Thermomechanical stabilization of electron small polarons in $\mathrm{SrTi}{\mathrm{O}}_3$ assessed by the quasiharmonic approximation

We predict a predominance diagram for electron defects in the temperature-hydrostatic stress space for $\mathrm{SrTi}{\mathrm{O}}_3$ by combining density functional theory and the quasiharmonic approximation. We discovered two regimes where small polarons dominate: under tensile stress at lower temperature due to a larger relaxation volume of the defect $\mathrm{\Omega }$, and under compressive stress at higher temperature due to a smaller $\mathrm{\Omega }$ and larger formation entropy. This provides a means to modulate the electronic conductivity via controlling the underlying charge carrier.
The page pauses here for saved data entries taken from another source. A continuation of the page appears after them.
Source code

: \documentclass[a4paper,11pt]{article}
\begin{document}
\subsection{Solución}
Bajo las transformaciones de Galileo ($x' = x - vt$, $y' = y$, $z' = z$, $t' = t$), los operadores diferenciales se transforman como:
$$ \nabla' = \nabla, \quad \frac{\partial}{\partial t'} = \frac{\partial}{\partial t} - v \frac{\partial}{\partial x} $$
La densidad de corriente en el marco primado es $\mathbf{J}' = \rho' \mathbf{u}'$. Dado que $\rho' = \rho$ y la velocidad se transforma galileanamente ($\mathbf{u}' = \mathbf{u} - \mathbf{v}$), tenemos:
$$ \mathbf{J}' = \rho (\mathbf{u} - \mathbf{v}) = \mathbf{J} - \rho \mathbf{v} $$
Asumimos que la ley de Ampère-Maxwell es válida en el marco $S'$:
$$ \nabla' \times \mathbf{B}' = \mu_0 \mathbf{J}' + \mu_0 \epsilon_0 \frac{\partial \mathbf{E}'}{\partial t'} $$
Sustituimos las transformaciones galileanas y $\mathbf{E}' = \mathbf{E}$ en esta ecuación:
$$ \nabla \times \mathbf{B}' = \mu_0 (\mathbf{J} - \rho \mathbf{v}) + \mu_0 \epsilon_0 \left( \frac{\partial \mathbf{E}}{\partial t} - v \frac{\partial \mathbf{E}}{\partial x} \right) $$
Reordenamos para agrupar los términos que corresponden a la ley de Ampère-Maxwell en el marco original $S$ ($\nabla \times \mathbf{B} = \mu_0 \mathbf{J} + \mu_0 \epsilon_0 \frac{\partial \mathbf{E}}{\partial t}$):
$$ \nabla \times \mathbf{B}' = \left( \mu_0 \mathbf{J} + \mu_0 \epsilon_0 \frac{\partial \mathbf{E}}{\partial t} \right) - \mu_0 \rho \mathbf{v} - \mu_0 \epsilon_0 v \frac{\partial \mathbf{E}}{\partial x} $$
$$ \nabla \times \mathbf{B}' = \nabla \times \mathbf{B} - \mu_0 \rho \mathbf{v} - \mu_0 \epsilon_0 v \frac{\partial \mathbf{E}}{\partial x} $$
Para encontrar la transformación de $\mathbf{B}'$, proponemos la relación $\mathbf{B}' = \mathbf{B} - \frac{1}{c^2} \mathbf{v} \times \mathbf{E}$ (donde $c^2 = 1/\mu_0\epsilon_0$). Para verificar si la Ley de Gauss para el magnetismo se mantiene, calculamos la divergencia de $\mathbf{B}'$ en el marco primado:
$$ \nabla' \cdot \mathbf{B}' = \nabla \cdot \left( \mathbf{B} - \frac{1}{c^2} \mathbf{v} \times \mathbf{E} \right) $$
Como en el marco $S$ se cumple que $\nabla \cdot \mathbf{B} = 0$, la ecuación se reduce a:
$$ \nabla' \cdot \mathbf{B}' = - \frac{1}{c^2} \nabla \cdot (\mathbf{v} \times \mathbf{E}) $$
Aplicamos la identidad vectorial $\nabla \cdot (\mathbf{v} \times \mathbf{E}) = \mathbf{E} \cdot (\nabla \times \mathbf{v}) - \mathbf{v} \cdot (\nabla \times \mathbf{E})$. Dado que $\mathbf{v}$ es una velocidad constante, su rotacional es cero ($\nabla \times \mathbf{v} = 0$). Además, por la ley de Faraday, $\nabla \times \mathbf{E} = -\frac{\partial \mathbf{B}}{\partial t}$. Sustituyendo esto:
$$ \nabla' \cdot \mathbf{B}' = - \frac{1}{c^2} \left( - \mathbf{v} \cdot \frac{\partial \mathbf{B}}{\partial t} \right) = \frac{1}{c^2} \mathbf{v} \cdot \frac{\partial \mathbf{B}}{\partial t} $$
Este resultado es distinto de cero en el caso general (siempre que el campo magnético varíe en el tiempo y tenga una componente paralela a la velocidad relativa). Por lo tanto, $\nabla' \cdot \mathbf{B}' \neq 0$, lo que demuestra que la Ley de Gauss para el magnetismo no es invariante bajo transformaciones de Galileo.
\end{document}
Furthermore, the results challenge the common association between larger $\mathrm{\Omega }$ and charge localization by demonstrating that at high temperature the free electron can induce larger $\mathrm{\Omega }$ compared to the small polaron. This finding is attributed to the ability of the free electron to generate greater vibrational entropy upon finite isothermal expansion.

Figure 1

Visualization of a spin density isosurface, shown in yellow, of (a) a free electron taken at $0.0018e/{\AA }^3$ and (b) a small polaron taken at $0.0030e/{\AA }^3$. For illustration purposes only, the free-electron spin density was generated using a low accuracy single $k$ point. Accurate calculations used for the rest of the work do not yield a net spin for the free electron inside the PAW sphere. Blue (large), gray (medium), and magenta (small) balls represent Sr, Ti, and O, respectively. Visualization rendered with the software vesta [40].

Figure 2

(a) Predominance map of electronic defects as a function of temperature and pressure in cubic $\mathrm{SrTi}{\mathrm{O}}_3$ calculated quasiharmonically based on self-trapping Gibbs free energy. (b) $G_{\mathrm{self}\text{−}\mathrm{trap}}$ in meV as a function of $T$ and $P$ corresponding to the map in (a). Predominance maps based on other thermodynamic potentials are shown in (c) internal energy, (d) Helmholtz free energy, and (e) enthalpy. In (a), (c), (d), and (e) green and red indicate small polaron and free-electron predominance zones, respectively. The black dashed line in all panels represents the experimental boundary between the cubic and tetragonal phases of $\mathrm{SrTi}{\mathrm{O}}_3$ from Ref. [41]. Cubic $\mathrm{SrTi}{\mathrm{O}}_3$ is stable above the boundary.

Figure 3

Pressure dependence of relaxation volume $\mathrm{\Omega }$ isotherms for (a) free electron and (b) small polaron. (c) The ratio of the relaxation volumes of both defects as a function of $T$ and $P$.

Figure 4

Phonon density of states in arbitrary units (a.u.) for $\mathrm{SrTi}{\mathrm{O}}_3$ containing free electron and small polaron at $T=800\mathrm{K}$ and (a) $P=3\mathrm{GPa}$ and (b) $P=0\mathrm{GPa}$. These plots were obtained by spline interpolation. The black line represents 800 K in energy units of Boltzmann constant $\left(800k_{\mathrm{B}}\right)$. Visualizations of the lengthened (red) and shortened (blue) Ti-O bonds around a small polaron are shown in (c) and (d), respectively. Sr ions were removed for clarity and the rest of the color code is the same as in Fig. 1.